That 2k default is extremely low, and ollama *silently* discards the leading context. So users have no idea that most of their data hasn’t been provided to the model.

I’ve had to add docs [0] to aider about this, and aider overrides the default to at least 8k tokens. I’d like to do more, but unilaterally raising the context window size has performance implications for users.
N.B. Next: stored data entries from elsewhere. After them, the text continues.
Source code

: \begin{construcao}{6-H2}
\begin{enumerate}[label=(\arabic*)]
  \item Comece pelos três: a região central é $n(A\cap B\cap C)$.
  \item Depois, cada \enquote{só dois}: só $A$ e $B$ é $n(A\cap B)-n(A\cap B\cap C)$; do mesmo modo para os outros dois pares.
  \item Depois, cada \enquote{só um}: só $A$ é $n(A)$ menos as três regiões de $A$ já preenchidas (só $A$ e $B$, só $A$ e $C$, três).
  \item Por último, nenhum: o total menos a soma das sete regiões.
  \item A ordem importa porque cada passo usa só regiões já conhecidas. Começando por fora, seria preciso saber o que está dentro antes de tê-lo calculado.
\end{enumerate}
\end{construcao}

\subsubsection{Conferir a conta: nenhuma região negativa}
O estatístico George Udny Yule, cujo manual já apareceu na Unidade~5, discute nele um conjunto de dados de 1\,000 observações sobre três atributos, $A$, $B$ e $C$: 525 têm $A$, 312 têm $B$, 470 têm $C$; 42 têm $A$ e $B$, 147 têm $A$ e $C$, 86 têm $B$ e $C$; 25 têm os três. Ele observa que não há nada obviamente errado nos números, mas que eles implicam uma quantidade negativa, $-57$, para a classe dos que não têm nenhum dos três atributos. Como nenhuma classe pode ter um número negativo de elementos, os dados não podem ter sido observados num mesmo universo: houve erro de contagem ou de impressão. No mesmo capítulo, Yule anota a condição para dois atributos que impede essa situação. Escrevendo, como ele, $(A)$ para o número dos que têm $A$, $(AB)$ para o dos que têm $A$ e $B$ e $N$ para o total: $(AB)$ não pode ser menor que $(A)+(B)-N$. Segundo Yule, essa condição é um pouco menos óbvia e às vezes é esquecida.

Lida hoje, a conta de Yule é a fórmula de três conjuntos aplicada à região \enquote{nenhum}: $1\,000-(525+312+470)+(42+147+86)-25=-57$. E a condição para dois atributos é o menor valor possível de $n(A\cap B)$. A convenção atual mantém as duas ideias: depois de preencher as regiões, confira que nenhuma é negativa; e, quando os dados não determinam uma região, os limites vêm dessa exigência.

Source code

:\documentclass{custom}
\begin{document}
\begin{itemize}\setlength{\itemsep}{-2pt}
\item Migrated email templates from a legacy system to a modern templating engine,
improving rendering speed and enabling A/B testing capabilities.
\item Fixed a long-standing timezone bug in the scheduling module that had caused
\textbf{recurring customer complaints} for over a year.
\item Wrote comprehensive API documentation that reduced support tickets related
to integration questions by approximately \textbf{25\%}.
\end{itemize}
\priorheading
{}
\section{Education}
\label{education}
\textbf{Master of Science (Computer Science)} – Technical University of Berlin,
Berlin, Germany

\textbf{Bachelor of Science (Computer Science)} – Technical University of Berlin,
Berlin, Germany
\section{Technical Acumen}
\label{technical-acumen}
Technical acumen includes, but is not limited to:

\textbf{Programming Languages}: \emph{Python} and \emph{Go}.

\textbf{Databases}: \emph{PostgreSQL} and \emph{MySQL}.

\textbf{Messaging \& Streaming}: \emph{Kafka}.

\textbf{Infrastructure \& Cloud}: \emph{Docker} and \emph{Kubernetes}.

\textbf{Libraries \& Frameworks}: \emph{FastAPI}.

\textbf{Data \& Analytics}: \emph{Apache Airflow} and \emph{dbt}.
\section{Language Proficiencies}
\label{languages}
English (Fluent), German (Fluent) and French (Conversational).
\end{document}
Edit: Ok, aider now gives ollama users a clear warning when their chat context exceeds their ollama context window [1].

[0] https://aider.chat/docs/llms/ollama.html#setting-the-context...

[1] https://github.com/Aider-AI/aider/blob/main/aider/coders/bas...



There are several issues in the Ollama GitHub issue tracker related to this, like this[1] or this[2].

Fortunately it's easy to create a variant of the model with increased context size using the CLI[3] and then use that variant instead.

Just be mindful that longer context means more memory required[4].

[1]: https://github.com/ollama/ollama/issues/4967

[2]: https://github.com/ollama/ollama/issues/7043

[3]: https://github.com/ollama/ollama/issues/8099#issuecomment-25...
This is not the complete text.